Records Block Start

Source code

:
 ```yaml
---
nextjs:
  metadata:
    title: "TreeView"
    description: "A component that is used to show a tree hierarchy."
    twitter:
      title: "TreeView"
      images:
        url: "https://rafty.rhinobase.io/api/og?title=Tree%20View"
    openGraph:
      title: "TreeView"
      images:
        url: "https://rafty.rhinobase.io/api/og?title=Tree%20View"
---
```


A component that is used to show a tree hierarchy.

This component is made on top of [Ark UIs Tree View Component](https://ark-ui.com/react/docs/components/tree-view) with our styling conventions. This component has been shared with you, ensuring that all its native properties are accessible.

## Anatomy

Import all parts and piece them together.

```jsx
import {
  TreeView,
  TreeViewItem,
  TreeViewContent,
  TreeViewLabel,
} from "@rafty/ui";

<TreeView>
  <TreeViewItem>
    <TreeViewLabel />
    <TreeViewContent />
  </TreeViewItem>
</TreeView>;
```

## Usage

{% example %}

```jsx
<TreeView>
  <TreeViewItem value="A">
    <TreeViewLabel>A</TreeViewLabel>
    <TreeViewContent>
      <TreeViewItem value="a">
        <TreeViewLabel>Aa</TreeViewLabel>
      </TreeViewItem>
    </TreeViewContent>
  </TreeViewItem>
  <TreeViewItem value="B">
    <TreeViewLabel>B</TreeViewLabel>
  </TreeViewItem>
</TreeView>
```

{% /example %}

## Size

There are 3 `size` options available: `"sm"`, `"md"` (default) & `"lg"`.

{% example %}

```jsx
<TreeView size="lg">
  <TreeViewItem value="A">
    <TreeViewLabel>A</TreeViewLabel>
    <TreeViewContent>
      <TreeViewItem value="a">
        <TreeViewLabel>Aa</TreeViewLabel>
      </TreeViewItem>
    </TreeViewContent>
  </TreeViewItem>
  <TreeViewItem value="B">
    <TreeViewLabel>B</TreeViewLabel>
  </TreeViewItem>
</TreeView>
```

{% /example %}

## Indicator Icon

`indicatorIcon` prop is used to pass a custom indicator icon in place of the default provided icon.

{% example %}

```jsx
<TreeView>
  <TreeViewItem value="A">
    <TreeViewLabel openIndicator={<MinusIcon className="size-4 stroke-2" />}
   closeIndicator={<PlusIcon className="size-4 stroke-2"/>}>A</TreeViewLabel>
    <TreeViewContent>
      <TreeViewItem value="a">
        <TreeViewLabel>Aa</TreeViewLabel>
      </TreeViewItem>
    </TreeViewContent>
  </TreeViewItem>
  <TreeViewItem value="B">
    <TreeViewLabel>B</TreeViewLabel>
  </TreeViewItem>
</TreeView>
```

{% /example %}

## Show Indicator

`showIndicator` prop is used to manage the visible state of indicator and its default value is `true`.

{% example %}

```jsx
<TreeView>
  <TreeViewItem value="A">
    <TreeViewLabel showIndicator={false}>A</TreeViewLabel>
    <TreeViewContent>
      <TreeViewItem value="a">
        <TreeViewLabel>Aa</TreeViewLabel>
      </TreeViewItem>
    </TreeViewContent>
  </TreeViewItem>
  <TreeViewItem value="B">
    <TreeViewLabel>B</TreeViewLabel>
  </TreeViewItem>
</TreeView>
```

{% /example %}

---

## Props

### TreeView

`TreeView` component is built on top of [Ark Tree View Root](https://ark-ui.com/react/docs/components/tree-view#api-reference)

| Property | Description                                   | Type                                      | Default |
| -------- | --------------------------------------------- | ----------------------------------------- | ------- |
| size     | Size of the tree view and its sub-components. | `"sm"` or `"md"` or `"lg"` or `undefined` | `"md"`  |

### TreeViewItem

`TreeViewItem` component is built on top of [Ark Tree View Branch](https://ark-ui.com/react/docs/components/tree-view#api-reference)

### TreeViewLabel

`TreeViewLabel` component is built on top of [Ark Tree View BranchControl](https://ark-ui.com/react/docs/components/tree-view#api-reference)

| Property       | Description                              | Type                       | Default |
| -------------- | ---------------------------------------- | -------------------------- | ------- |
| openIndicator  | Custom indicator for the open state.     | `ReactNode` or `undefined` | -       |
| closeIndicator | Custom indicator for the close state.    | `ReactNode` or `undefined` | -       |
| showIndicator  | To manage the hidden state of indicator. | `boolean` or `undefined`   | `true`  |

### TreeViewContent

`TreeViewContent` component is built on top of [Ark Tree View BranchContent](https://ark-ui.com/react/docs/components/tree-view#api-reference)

Records Block End
Records Block Start

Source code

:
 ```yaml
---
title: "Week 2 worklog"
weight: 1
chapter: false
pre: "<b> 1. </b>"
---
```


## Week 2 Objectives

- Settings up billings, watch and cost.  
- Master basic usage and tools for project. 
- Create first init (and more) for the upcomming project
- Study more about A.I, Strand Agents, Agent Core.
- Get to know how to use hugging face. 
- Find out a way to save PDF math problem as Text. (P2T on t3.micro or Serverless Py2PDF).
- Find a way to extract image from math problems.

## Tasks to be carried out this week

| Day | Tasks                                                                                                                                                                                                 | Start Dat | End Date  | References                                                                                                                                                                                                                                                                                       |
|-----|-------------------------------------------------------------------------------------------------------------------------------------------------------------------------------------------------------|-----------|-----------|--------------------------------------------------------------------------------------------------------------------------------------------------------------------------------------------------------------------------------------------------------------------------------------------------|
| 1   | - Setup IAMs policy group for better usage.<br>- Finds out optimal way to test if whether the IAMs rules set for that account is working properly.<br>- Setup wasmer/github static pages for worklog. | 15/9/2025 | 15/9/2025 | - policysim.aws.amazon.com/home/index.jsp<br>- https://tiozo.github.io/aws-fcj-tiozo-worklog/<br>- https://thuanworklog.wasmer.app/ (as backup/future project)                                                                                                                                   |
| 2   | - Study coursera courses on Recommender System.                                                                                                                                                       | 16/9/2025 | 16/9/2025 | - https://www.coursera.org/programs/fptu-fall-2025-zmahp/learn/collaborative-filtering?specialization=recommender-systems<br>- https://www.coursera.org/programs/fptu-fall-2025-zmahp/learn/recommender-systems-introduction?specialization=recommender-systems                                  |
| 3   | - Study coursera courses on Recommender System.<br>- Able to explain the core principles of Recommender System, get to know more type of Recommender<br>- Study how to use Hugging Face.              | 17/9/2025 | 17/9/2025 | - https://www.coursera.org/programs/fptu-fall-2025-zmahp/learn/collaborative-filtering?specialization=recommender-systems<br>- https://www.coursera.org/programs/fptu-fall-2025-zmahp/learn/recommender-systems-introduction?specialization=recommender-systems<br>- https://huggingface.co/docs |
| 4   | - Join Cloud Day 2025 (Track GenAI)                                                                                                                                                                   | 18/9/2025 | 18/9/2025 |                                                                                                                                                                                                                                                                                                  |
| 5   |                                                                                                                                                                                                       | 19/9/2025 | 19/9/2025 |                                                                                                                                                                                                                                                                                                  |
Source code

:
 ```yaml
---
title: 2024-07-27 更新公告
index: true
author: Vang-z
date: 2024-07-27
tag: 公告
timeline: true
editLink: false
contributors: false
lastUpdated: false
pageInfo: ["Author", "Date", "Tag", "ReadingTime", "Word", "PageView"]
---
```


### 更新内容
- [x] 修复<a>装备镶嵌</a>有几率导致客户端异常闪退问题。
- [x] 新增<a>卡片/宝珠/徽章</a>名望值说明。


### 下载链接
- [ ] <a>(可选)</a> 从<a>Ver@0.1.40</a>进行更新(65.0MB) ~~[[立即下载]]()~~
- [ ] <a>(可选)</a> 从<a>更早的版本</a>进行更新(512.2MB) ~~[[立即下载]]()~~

Records Block End

Exercise details
Work out how many lines of the records contain "stroke", and reply with the number alone.

Response for this exercise
2